The required result is a copy of each line below in which "decoding" appears.

─── Data records

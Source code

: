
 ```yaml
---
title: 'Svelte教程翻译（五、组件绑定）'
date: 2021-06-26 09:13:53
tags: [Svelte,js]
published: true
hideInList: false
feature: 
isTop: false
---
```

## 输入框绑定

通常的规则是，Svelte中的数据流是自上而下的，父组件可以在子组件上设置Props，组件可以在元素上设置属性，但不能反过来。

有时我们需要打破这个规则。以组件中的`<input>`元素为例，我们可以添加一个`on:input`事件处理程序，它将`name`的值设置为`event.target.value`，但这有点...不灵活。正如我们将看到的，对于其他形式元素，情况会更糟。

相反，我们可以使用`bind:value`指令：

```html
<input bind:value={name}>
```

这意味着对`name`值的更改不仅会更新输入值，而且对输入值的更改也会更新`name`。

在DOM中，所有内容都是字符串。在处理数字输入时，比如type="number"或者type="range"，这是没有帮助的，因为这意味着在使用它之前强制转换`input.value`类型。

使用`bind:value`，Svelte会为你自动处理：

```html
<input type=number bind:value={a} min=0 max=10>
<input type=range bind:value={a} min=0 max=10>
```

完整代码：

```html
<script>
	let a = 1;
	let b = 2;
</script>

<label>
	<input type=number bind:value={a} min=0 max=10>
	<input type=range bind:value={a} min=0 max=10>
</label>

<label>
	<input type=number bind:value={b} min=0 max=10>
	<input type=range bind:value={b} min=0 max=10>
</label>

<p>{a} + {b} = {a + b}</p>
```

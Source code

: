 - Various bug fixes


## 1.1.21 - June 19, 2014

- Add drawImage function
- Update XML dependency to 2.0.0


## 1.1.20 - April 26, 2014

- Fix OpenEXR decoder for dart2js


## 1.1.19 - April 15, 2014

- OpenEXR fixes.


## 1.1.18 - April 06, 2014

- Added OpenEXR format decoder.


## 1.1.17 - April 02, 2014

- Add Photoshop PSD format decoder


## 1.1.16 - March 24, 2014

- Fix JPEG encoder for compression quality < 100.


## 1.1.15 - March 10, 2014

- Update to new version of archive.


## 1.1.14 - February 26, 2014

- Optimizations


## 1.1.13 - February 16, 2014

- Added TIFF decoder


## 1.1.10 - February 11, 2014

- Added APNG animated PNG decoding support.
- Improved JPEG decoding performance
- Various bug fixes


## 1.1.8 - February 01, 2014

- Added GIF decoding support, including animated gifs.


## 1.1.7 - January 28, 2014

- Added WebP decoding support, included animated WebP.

──────

Solution below:
- Added APNG animated PNG decoding support.
- Improved JPEG decoding performance
- Added GIF decoding support, including animated gifs.
- Added WebP decoding support, included animated WebP.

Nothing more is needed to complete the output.